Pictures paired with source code
Segment Open

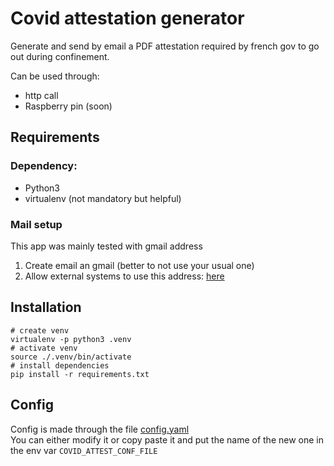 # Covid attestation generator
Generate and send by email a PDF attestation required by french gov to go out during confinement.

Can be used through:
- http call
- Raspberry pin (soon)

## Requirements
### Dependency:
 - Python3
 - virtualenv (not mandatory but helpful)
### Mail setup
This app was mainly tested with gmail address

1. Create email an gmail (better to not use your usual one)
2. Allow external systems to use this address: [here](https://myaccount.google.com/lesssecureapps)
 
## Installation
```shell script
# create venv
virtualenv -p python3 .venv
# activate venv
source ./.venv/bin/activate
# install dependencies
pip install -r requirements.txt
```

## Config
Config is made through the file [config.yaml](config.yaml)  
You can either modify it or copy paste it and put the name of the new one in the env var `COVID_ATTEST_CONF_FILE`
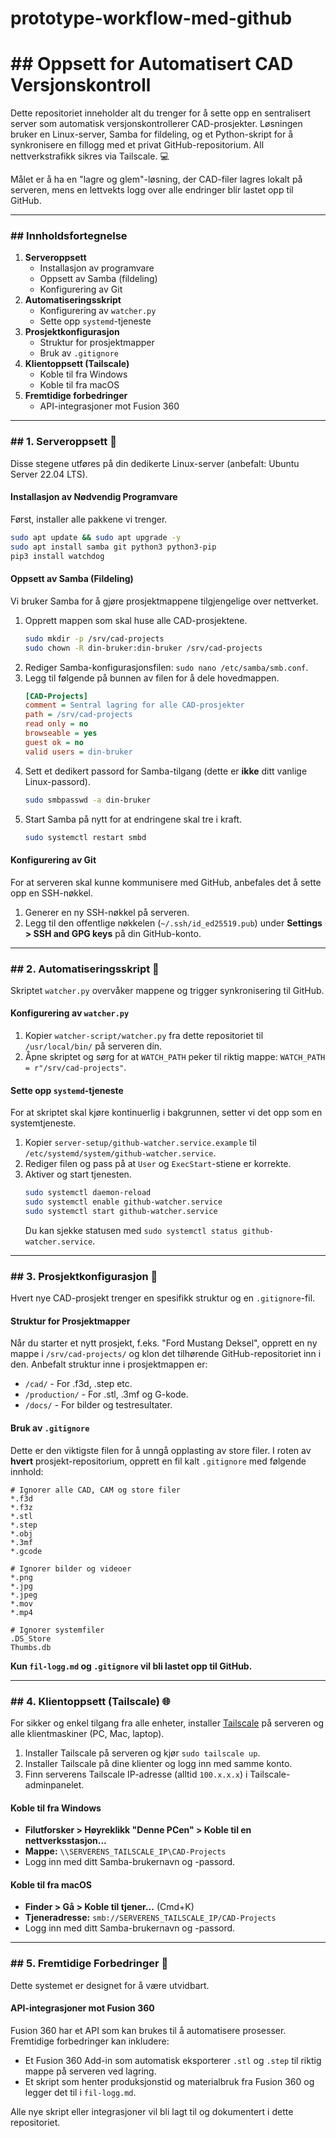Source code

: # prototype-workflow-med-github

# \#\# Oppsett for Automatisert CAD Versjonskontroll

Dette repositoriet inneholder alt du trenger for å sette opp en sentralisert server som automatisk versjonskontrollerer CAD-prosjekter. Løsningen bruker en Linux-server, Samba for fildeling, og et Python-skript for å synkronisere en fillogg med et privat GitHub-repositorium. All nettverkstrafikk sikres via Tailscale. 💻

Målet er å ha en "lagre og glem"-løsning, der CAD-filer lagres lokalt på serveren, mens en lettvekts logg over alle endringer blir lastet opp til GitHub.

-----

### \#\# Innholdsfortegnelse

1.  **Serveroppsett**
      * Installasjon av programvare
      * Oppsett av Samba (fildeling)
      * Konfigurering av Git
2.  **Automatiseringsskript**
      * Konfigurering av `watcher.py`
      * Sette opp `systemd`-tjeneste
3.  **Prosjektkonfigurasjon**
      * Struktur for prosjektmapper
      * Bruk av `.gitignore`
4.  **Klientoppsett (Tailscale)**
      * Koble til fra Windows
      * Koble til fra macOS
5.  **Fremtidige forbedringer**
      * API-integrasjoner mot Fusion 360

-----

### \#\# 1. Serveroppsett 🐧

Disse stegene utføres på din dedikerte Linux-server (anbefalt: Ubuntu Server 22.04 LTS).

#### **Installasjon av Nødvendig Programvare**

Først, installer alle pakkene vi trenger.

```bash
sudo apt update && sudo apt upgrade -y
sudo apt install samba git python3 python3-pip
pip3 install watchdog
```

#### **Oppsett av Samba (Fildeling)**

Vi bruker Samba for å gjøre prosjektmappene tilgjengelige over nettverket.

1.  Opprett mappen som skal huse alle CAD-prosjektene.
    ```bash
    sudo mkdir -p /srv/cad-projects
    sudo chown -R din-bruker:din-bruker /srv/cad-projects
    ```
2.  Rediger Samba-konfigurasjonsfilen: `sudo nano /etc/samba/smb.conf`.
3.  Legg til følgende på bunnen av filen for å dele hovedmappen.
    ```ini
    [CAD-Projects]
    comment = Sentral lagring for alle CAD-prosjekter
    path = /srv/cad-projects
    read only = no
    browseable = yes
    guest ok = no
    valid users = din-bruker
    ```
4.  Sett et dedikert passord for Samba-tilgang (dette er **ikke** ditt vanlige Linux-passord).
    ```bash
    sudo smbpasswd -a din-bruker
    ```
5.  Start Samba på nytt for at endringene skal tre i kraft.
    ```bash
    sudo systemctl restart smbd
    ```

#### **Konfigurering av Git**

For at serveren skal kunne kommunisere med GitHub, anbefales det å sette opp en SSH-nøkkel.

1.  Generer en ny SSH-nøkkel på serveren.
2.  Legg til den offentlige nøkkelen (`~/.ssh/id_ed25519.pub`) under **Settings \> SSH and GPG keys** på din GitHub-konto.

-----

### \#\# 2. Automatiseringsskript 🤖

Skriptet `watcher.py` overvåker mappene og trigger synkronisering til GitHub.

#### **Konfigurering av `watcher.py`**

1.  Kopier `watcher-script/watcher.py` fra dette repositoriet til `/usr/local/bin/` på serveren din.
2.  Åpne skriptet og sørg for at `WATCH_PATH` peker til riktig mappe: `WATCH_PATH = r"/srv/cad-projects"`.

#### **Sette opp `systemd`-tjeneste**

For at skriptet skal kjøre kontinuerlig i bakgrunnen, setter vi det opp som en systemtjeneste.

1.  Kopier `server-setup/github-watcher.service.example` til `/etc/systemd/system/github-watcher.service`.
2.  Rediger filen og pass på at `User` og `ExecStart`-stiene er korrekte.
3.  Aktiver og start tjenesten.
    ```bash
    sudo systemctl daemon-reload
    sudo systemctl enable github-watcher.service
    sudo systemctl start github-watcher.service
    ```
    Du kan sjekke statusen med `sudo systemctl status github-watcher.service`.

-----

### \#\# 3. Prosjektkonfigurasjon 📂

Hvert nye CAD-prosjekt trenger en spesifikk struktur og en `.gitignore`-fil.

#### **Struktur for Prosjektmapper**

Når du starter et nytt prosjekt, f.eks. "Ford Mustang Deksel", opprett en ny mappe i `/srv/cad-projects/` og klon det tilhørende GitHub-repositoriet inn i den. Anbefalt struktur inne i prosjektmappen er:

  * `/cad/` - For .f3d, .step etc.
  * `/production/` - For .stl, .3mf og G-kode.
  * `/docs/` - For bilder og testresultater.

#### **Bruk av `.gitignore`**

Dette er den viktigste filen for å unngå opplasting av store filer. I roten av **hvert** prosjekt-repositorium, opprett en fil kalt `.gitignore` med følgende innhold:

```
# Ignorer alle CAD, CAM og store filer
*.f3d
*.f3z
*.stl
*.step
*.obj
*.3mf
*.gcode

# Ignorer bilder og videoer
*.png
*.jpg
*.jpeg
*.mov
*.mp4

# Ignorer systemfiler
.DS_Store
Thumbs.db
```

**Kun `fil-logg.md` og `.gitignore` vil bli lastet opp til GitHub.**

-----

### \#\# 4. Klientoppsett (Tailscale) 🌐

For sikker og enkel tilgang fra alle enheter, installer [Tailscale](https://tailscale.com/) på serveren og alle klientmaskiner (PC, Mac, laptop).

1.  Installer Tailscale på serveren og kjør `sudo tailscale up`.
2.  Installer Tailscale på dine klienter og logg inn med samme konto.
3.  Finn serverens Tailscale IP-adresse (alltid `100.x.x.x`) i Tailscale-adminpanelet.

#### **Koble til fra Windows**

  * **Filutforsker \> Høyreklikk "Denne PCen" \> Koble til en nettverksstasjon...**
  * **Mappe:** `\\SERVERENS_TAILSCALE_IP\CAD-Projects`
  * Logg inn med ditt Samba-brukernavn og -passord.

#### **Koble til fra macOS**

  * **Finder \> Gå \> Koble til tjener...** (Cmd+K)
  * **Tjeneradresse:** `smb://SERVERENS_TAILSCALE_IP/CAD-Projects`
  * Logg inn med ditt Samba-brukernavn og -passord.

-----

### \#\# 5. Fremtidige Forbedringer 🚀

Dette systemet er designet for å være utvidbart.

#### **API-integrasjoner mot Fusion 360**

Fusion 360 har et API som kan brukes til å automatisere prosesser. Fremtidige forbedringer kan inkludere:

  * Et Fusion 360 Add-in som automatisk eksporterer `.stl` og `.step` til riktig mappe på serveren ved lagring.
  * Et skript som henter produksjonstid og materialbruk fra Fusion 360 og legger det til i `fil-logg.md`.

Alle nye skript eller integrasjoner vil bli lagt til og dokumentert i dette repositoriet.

Segment Closed

Your job is to copy every entry exactly. Omit the pictures.

[Result for this task]:
 # Covid attestation generator
Generate and send by email a PDF attestation required by french gov to go out during confinement.

Can be used through:
- http call
- Raspberry pin (soon)

## Requirements
### Dependency:
 - Python3
 - virtualenv (not mandatory but helpful)
### Mail setup
This app was mainly tested with gmail address

1. Create email an gmail (better to not use your usual one)
2. Allow external systems to use this address: [here](https://myaccount.google.com/lesssecureapps)
 
## Installation
```shell script
# create venv
virtualenv -p python3 .venv
# activate venv
source ./.venv/bin/activate
# install dependencies
pip install -r requirements.txt
```

## Config
Config is made through the file [config.yaml](config.yaml)  
You can either modify it or copy paste it and put the name of the new one in the env var `COVID_ATTEST_CONF_FILE`
Source code

: # prototype-workflow-med-github

# \#\# Oppsett for Automatisert CAD Versjonskontroll

Dette repositoriet inneholder alt du trenger for å sette opp en sentralisert server som automatisk versjonskontrollerer CAD-prosjekter. Løsningen bruker en Linux-server, Samba for fildeling, og et Python-skript for å synkronisere en fillogg med et privat GitHub-repositorium. All nettverkstrafikk sikres via Tailscale. 💻

Målet er å ha en "lagre og glem"-løsning, der CAD-filer lagres lokalt på serveren, mens en lettvekts logg over alle endringer blir lastet opp til GitHub.

-----

### \#\# Innholdsfortegnelse

1.  **Serveroppsett**
      * Installasjon av programvare
      * Oppsett av Samba (fildeling)
      * Konfigurering av Git
2.  **Automatiseringsskript**
      * Konfigurering av `watcher.py`
      * Sette opp `systemd`-tjeneste
3.  **Prosjektkonfigurasjon**
      * Struktur for prosjektmapper
      * Bruk av `.gitignore`
4.  **Klientoppsett (Tailscale)**
      * Koble til fra Windows
      * Koble til fra macOS
5.  **Fremtidige forbedringer**
      * API-integrasjoner mot Fusion 360

-----

### \#\# 1. Serveroppsett 🐧

Disse stegene utføres på din dedikerte Linux-server (anbefalt: Ubuntu Server 22.04 LTS).

#### **Installasjon av Nødvendig Programvare**

Først, installer alle pakkene vi trenger.

```bash
sudo apt update && sudo apt upgrade -y
sudo apt install samba git python3 python3-pip
pip3 install watchdog
```

#### **Oppsett av Samba (Fildeling)**

Vi bruker Samba for å gjøre prosjektmappene tilgjengelige over nettverket.

1.  Opprett mappen som skal huse alle CAD-prosjektene.
    ```bash
    sudo mkdir -p /srv/cad-projects
    sudo chown -R din-bruker:din-bruker /srv/cad-projects
    ```
2.  Rediger Samba-konfigurasjonsfilen: `sudo nano /etc/samba/smb.conf`.
3.  Legg til følgende på bunnen av filen for å dele hovedmappen.
    ```ini
    [CAD-Projects]
    comment = Sentral lagring for alle CAD-prosjekter
    path = /srv/cad-projects
    read only = no
    browseable = yes
    guest ok = no
    valid users = din-bruker
    ```
4.  Sett et dedikert passord for Samba-tilgang (dette er **ikke** ditt vanlige Linux-passord).
    ```bash
    sudo smbpasswd -a din-bruker
    ```
5.  Start Samba på nytt for at endringene skal tre i kraft.
    ```bash
    sudo systemctl restart smbd
    ```

#### **Konfigurering av Git**

For at serveren skal kunne kommunisere med GitHub, anbefales det å sette opp en SSH-nøkkel.

1.  Generer en ny SSH-nøkkel på serveren.
2.  Legg til den offentlige nøkkelen (`~/.ssh/id_ed25519.pub`) under **Settings \> SSH and GPG keys** på din GitHub-konto.

-----

### \#\# 2. Automatiseringsskript 🤖

Skriptet `watcher.py` overvåker mappene og trigger synkronisering til GitHub.

#### **Konfigurering av `watcher.py`**

1.  Kopier `watcher-script/watcher.py` fra dette repositoriet til `/usr/local/bin/` på serveren din.
2.  Åpne skriptet og sørg for at `WATCH_PATH` peker til riktig mappe: `WATCH_PATH = r"/srv/cad-projects"`.

#### **Sette opp `systemd`-tjeneste**

For at skriptet skal kjøre kontinuerlig i bakgrunnen, setter vi det opp som en systemtjeneste.

1.  Kopier `server-setup/github-watcher.service.example` til `/etc/systemd/system/github-watcher.service`.
2.  Rediger filen og pass på at `User` og `ExecStart`-stiene er korrekte.
3.  Aktiver og start tjenesten.
    ```bash
    sudo systemctl daemon-reload
    sudo systemctl enable github-watcher.service
    sudo systemctl start github-watcher.service
    ```
    Du kan sjekke statusen med `sudo systemctl status github-watcher.service`.

-----

### \#\# 3. Prosjektkonfigurasjon 📂

Hvert nye CAD-prosjekt trenger en spesifikk struktur og en `.gitignore`-fil.

#### **Struktur for Prosjektmapper**

Når du starter et nytt prosjekt, f.eks. "Ford Mustang Deksel", opprett en ny mappe i `/srv/cad-projects/` og klon det tilhørende GitHub-repositoriet inn i den. Anbefalt struktur inne i prosjektmappen er:

  * `/cad/` - For .f3d, .step etc.
  * `/production/` - For .stl, .3mf og G-kode.
  * `/docs/` - For bilder og testresultater.

#### **Bruk av `.gitignore`**

Dette er den viktigste filen for å unngå opplasting av store filer. I roten av **hvert** prosjekt-repositorium, opprett en fil kalt `.gitignore` med følgende innhold:

```
# Ignorer alle CAD, CAM og store filer
*.f3d
*.f3z
*.stl
*.step
*.obj
*.3mf
*.gcode

# Ignorer bilder og videoer
*.png
*.jpg
*.jpeg
*.mov
*.mp4

# Ignorer systemfiler
.DS_Store
Thumbs.db
```

**Kun `fil-logg.md` og `.gitignore` vil bli lastet opp til GitHub.**

-----

### \#\# 4. Klientoppsett (Tailscale) 🌐

For sikker og enkel tilgang fra alle enheter, installer [Tailscale](https://tailscale.com/) på serveren og alle klientmaskiner (PC, Mac, laptop).

1.  Installer Tailscale på serveren og kjør `sudo tailscale up`.
2.  Installer Tailscale på dine klienter og logg inn med samme konto.
3.  Finn serverens Tailscale IP-adresse (alltid `100.x.x.x`) i Tailscale-adminpanelet.

#### **Koble til fra Windows**

  * **Filutforsker \> Høyreklikk "Denne PCen" \> Koble til en nettverksstasjon...**
  * **Mappe:** `\\SERVERENS_TAILSCALE_IP\CAD-Projects`
  * Logg inn med ditt Samba-brukernavn og -passord.

#### **Koble til fra macOS**

  * **Finder \> Gå \> Koble til tjener...** (Cmd+K)
  * **Tjeneradresse:** `smb://SERVERENS_TAILSCALE_IP/CAD-Projects`
  * Logg inn med ditt Samba-brukernavn og -passord.

-----

### \#\# 5. Fremtidige Forbedringer 🚀

Dette systemet er designet for å være utvidbart.

#### **API-integrasjoner mot Fusion 360**

Fusion 360 har et API som kan brukes til å automatisere prosesser. Fremtidige forbedringer kan inkludere:

  * Et Fusion 360 Add-in som automatisk eksporterer `.stl` og `.step` til riktig mappe på serveren ved lagring.
  * Et skript som henter produksjonstid og materialbruk fra Fusion 360 og legger det til i `fil-logg.md`.

Alle nye skript eller integrasjoner vil bli lagt til og dokumentert i dette repositoriet.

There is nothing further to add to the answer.